At least up until the unification of Italy, in Rome too the principal public holidays were held according to age old traditions. They gave ceremonial status to the events of everyday family life. Christmas with its cribs highlighted birth and infancy, an engagement ring would have arrived with the "Befana", the old hag who traditionally brought gifts at the Epiphany.
On 24 June, the feast of St. John, was the date when godparenthood was confirmed (the godfather was after all also called St. John) and girls could make forecasts on their future husbands, whilst as of 2 November prayer and sacred representations in cementeries allowed for the living to make contacts in acceptable and consolatory tones with their departed. At Christmas, on 15 August (Feast of the Assumption), 8 September (the birth of Mary) and in general during Sundays in August and September it was popular devotion toward the Madonna that was to be seen at the votive shrines in the streets, at crossroads, in inns, and in shops.

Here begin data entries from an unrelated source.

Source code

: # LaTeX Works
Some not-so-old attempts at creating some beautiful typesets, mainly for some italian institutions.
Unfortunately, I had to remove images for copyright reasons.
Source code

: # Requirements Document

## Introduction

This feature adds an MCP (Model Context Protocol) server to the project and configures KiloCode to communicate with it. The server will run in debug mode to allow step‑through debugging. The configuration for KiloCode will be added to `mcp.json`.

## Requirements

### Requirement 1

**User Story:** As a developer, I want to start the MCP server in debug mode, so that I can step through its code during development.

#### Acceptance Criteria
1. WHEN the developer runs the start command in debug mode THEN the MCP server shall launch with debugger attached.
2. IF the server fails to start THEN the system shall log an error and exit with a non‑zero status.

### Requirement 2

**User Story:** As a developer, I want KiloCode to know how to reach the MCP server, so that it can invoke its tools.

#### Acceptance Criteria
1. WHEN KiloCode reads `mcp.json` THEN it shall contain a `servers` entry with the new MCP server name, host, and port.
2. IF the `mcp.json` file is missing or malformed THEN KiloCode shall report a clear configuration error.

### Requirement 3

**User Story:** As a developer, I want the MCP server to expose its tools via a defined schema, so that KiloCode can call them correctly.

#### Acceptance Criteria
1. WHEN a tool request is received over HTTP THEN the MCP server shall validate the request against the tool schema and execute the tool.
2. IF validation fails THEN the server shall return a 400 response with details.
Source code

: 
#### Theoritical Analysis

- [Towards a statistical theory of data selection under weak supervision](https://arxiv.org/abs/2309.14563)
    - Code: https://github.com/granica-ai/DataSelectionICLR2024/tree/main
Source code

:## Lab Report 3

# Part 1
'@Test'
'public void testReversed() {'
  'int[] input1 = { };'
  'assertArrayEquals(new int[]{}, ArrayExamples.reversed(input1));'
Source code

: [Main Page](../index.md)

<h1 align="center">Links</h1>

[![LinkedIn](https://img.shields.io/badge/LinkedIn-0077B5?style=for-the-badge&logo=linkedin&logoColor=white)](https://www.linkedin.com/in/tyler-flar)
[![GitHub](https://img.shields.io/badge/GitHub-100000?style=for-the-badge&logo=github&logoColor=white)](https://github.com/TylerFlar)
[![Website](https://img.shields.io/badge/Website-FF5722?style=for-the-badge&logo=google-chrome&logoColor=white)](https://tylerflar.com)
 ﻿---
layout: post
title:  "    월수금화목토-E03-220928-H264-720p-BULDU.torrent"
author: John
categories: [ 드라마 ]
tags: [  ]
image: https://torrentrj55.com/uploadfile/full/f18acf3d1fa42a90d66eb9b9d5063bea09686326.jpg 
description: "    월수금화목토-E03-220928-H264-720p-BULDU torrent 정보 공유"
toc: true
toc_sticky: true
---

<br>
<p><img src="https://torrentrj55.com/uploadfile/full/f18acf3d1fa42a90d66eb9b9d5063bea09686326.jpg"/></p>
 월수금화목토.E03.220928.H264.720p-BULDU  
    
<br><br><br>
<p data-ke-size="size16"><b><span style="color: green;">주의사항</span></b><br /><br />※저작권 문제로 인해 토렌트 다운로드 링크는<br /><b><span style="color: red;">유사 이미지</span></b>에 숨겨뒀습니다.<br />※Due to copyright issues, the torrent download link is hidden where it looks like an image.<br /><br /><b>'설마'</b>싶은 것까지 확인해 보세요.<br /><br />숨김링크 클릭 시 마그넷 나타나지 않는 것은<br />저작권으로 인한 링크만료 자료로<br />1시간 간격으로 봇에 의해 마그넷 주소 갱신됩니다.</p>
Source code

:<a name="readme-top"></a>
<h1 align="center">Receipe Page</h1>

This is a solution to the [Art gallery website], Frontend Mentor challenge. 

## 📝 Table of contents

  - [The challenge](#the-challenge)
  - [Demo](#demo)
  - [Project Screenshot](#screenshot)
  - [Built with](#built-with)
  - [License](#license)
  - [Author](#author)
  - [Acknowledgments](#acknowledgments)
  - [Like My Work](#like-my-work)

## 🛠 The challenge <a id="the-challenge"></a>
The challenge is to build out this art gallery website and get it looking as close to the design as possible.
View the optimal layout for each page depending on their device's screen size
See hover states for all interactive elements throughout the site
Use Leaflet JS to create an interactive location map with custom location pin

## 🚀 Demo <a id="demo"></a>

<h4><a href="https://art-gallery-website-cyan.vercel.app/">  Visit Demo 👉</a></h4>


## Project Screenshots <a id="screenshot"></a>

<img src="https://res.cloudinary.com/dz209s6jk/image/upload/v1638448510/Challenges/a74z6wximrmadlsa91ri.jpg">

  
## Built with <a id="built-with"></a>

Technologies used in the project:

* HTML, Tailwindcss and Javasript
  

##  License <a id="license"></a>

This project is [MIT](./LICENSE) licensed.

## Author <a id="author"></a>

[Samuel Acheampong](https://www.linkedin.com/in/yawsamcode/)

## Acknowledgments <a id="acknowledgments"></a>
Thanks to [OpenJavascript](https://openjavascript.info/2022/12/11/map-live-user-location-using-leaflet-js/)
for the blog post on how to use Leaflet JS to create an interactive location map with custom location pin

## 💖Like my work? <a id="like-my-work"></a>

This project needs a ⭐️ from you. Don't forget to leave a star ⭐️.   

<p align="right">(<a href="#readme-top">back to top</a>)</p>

In all the “Rioni” (neighbourhoods) small altars were improvised and in front of the “Madonnelle” in their votive shrines, adorned with drapes, flowers and lights – and with bay and box leaves on the pavement in front of them – litanies were sung and firework displays organised.
At Christmas the pipers’ sung prayers underlined the debt of gratitude of the devout to the Mother of God.
A sign of devotion that embraced all classes, in the Rome of the early XIX century, the votive shrines (commonly knows as Madonnelle or Altarini/Little Madonnas or Small ALtars) were for sure a means of symbolic control of the behaviour of the more restless social groups – it is not by chance that there were so many of them in the neighbourhoods of Trastevere and Monti – but also popular appropriation of significant public spaces, by means of the common denominator that was devotion to a sacred image and the protection it offered. In 1853, in a city that was still all inside the Aurelian Walls, Rufini counted as many as 2,739 votive niches, of which 1,421 dedicated to the Madonna, affixed to the walls of palaces as well as of modest buildings. The images of the Madonna considered to be especially miraculous were traditionally crowned.
The winter cycle of the religious calendar in XIX century Rome, over and above Christmas and the Epiphany, gave importance to the feast of St. Anthony Abbot on 17 January, one of the possible dates for the start to carnival, when Easter was early. It was in the Carnival period that pigs were killed, which popular iconography links to the Saint. Saint Abbot was the patron saint of heards and small domestic animals, the fertility of the pastures and brood females.
The religious calendar for spring, which had as its advance event the date of 19 March, the feast of St. Joseph with its delicious fritters, was centred upon Easter with the penitential rituals of Easter week and the imposing Corpus Domini procession. Of particular importance was the pilgrimage in honour of the Madonna del Divino Amore, the object of special veneration, as of the mind XVIII century, on the Monday after Pentecost. On 13 June there was the Feast of St. Anthony from Padua with a procession with strawberries and strawberries pickers, called fragolare.
The first feast in summer was that of Saint John, traditionally celebrated with a meal of snails, during which one sought out the best way of relating to… witches. This feast was followed – before the feasts dedicated to the Madonna during August and September – by the feast for the city’s patron saints, Peter and Paul. The celebrations in honour of the dead were the fulcrum to the autumn cycle. This range of religious feasts spanned the whole year, offering protection to the world of work and confirming social roles, year after year.